PROVIDED RECORDS:
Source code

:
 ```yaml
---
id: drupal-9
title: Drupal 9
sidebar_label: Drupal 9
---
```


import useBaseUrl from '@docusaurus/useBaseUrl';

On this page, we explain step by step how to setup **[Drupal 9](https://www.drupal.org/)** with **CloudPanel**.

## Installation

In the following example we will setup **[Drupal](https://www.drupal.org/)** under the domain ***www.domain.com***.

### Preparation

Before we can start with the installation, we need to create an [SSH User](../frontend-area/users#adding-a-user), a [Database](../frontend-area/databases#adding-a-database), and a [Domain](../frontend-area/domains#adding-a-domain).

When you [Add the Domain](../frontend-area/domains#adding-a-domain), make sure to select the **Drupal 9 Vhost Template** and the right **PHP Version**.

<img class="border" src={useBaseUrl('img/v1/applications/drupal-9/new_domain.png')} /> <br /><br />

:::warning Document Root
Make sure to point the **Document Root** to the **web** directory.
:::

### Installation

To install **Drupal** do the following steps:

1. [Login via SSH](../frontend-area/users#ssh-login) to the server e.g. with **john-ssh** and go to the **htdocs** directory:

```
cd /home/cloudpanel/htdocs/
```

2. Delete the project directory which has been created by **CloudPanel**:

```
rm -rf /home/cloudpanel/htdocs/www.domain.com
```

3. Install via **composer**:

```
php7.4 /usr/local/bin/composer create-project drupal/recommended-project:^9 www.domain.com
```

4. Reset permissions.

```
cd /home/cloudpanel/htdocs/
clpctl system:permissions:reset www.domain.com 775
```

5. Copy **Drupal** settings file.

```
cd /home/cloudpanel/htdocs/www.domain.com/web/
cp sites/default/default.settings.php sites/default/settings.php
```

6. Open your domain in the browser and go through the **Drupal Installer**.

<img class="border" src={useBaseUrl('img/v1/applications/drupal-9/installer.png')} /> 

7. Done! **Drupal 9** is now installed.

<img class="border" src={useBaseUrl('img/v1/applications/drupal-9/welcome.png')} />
* * *
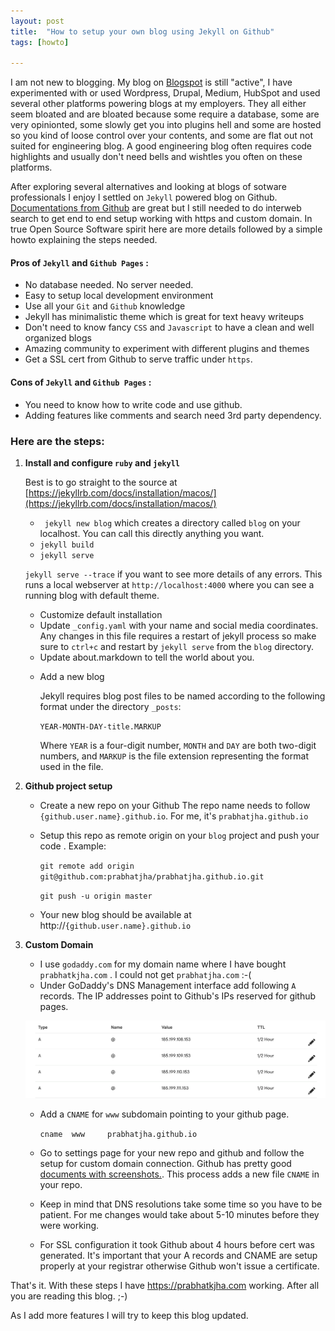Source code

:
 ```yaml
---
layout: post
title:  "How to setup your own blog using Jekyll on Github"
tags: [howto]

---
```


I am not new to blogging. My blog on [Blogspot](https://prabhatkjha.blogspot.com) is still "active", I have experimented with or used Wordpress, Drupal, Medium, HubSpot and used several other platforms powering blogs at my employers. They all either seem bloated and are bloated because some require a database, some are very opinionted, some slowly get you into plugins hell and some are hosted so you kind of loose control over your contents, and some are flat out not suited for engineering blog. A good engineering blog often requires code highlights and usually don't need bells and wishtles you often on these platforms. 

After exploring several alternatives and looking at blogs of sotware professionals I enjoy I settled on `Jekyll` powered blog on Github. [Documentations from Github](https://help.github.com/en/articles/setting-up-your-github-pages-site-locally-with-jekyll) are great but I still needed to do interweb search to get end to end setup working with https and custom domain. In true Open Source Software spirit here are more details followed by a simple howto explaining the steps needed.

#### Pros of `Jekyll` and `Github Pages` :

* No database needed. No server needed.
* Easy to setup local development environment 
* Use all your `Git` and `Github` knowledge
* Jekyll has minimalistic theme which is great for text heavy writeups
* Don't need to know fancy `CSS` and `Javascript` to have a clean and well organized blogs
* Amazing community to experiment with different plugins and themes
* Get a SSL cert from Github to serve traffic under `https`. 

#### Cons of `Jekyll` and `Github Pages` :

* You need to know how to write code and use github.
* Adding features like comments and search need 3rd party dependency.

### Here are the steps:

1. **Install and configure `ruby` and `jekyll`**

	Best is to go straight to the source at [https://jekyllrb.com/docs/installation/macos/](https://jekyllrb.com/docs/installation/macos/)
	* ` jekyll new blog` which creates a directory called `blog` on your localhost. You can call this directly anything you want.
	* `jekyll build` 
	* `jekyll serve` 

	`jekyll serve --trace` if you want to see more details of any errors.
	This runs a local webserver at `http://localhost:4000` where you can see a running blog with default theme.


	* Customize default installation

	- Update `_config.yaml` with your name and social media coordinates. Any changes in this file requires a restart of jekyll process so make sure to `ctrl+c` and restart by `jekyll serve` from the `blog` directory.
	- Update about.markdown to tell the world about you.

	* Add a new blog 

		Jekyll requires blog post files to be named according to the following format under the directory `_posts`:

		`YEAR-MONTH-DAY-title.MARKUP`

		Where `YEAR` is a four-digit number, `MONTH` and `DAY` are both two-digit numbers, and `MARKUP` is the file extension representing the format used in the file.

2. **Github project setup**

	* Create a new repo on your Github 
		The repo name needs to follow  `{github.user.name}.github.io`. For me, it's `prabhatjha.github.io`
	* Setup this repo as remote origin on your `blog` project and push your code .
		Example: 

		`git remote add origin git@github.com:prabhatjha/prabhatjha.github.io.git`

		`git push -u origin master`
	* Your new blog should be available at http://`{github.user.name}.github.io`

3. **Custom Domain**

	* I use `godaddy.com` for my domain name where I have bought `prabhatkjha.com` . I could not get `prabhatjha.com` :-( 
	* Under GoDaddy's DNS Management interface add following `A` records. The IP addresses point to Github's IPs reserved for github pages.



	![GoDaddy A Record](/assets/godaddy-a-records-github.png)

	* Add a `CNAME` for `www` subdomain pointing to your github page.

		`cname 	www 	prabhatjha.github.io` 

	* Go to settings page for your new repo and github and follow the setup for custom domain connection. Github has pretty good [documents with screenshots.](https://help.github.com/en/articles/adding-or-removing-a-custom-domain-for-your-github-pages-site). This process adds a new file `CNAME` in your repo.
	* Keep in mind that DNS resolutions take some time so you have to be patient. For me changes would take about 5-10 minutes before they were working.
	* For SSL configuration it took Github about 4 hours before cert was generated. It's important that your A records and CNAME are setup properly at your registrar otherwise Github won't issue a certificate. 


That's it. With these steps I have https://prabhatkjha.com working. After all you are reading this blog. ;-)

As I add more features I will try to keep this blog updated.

THE TASK:
If a line in the data above holds the string "prabhatjha", copy it.

ANSWER TO THIS EXERCISE:
		The repo name needs to follow  `{github.user.name}.github.io`. For me, it's `prabhatjha.github.io`
		`git remote add origin git@github.com:prabhatjha/prabhatjha.github.io.git`
	* I use `godaddy.com` for my domain name where I have bought `prabhatkjha.com` . I could not get `prabhatjha.com` :-( 
		`cname 	www 	prabhatjha.github.io` 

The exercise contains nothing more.